Osoba taka bezsprzecznie powinna bardziej znosić przywołaną krytykę niż ktoś, kto takich funkcji publicznych nie pełni.
Jednym z warunków brzegowych dopuszczalnej krytyki jest znieważenie, które pojawia się, gdy krytyka przekroczy rozsądny stopień wątpliwości co do jej osobistego charakteru lub poszanowania dobrego imienia.
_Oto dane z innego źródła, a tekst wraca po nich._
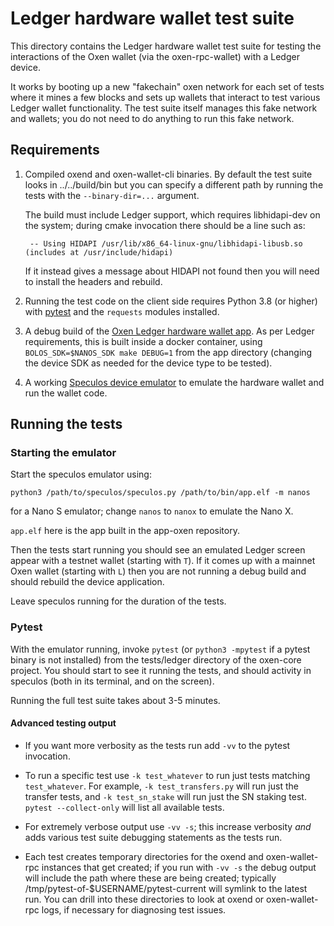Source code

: # Ledger hardware wallet test suite

This directory contains the Ledger hardware wallet test suite for testing the interactions of the
Oxen wallet (via the oxen-rpc-wallet) with a Ledger device.

It works by booting up a new "fakechain" oxen network for each set of tests where it mines a few
blocks and sets up wallets that interact to test various Ledger wallet functionality.  The test
suite itself manages this fake network and wallets; you do not need to do anything to run this fake
network.

## Requirements

1. Compiled oxend and oxen-wallet-cli binaries.  By default the test suite looks in ../../build/bin
   but you can specify a different path by running the tests with the `--binary-dir=...` argument.

   The build must include Ledger support, which
   requires libhidapi-dev on the system; during cmake invocation there should be a line such as:

        -- Using HIDAPI /usr/lib/x86_64-linux-gnu/libhidapi-libusb.so (includes at /usr/include/hidapi)

   If it instead gives a message about HIDAPI not found then you will need to install the headers
   and rebuild.

2. Running the test code on the client side requires Python 3.8 (or higher) with
   [pytest](https://pytest.org) and the `requests` modules installed.

3. A debug build of the [Oxen Ledger hardware wallet app](https://github.com/LedgerHQ/app-oxen).  As
   per Ledger requirements, this is built inside a docker container, using `BOLOS_SDK=$NANOS_SDK
   make DEBUG=1` from the app directory (changing the device SDK as needed for the device type to be
   tested).

4. A working [Speculos device emulator](https://github.com/LedgerHQ/speculos) to emulate the
   hardware wallet and run the wallet code.

## Running the tests

### Starting the emulator

Start the speculos emulator using:

    python3 /path/to/speculos/speculos.py /path/to/bin/app.elf -m nanos

for a Nano S emulator; change `nanos` to `nanox` to emulate the Nano X.

`app.elf` here is the app built in the app-oxen repository.

Then the tests start running you should see an emulated Ledger screen appear with a testnet wallet
(starting with `T`).  If it comes up with a mainnet Oxen wallet (starting with `L`) then you are not
running a debug build and should rebuild the device application.

Leave speculos running for the duration of the tests.

### Pytest

With the emulator running, invoke `pytest` (or `python3 -mpytest` if a pytest binary is not
installed) from the tests/ledger directory of the oxen-core project.  You should start to see it
running the tests, and should activity in speculos (both in its terminal, and on the screen).

Running the full test suite takes about 3-5 minutes.

#### Advanced testing output

- If you want more verbosity as the tests run add `-vv` to the pytest invocation.

- To run a specific test use `-k test_whatever` to run just tests matching `test_whatever`.  For
  example, `-k test_transfers.py` will run just the transfer tests, and `-k test_sn_stake` will run
  just the SN staking test.  `pytest --collect-only` will list all available tests.

- For extremely verbose output use `-vv -s`; this increase verbosity *and* adds various test suite
  debugging statements as the tests run.

- Each test creates temporary directories for the oxend and oxen-wallet-rpc instances that get
  created; if you run with `-vv -s` the debug output will include the path where these are being
  created; typically /tmp/pytest-of-$USERNAME/pytest-current will symlink to the latest run.  You
  can drill into these directories to look at oxend or oxen-wallet-rpc logs, if necessary for
  diagnosing test issues.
Prawo do krytyki nie może być utożsamiane z prawem do znieważenia, a krytyczne oceny powinny być wyrażane w odpowiedniej formie, zwłaszcza, gdy nie są wyrażane w sposób spontaniczny, lecz zaplanowany i przemyślany
Wyrok SA w Gdańsku z dnia 28 grudnia 2018 r., II AKa 218/18
Standard: 34321 (pełna treść orzeczenia)
W przypadku osób publicznych, granice komentarza krytycznego są szersze, jako, że osoby te nieuchronnie i świadomie wystawiają się na kontrolę publiczną, a tym samym muszą wykazywać szczególnie wysoki stopień tolerancji (vide: wyrok ETPCz z dnia 04.04.2017 sygn. akt: 50123/06). Polityk przez sam fakt swojego upublicznienia wystawia się na bardziej wnikliwą kontrolę i analizę swojego zachowania ze strony społeczeństwa i musi liczyć się z ostrzejszą niż zwykły obywatel krytyką swoich poczynań.
Orzecznictwo ETPCz wielokrotnie wskazywało na konieczność zaakceptowania przez osoby publiczne słabszego standardu ochrony ich dóbr osobistych we wszystkich wypadkach, kiedy wypowiedź odnosi się do spraw pozostających w związku z działalnością publiczną i może wywoływać zrozumiałe oraz uzasadnione zainteresowanie opinii publicznej (vide m.in.: L. przeciwko Austrii, 08.07.1986 r., § 42, Seria (...) nr 103) Podstawową cechą krytyki jest realizacja funkcji kontroli społecznej, jednak prawo do krytyki nie może być traktowane jako cel sam w sobie.
Osoba piastująca funkcję publiczną narażona jest na wystawienie swoich poczynań pod osąd opinii publicznej i musi liczyć się z krytyką swojego postępowania, która jest społecznie pożyteczna i pożądana, jeżeli została podjęta w interesie publicznym i ma cechy rzetelności oraz rzeczowości, a jednocześnie nie przekracza granic potrzebnych do osiągnięcia społecznego celu krytyki. Poza ramy krytyki wykracza takie zachowanie, które nie odnosi się do faktów, a opiera jedynie na ocenach sformułowanych za pomocą pejoratywnych przymiotników (vide: wyrok SN z dnia 28.09.2000 (...) 181/98, wyrok ETPCz z dnia 21.03.2002 w sprawie 31611/96 N. przeciwko Finlandii, wyrok ETPCz z dnia 17.12.2004 w sprawie 49017/99 P. i B. przeciwko Danii).
Jednym z warunków brzegowych dopuszczalnej krytyki jest znieważenie, które pojawia się, gdy krytyka przekroczy rozsądny stopień wątpliwości co do jej osobistego charakteru lub poszanowania dobrego imienia.
Jak stwierdził TK w wyroku z dnia 11 października 2006 roku w sprawie o sygn. akt: P 3/06, zakaz posługiwania się zniewagą, jako formą uzewnętrzniania swoich poglądów, koresponduje z konstytucyjną ochroną wolności i praw innych osób – a szerzej ich godności. Nie narusza zatem wolności wyrażania swoich poglądów ani zasady proporcjonalności.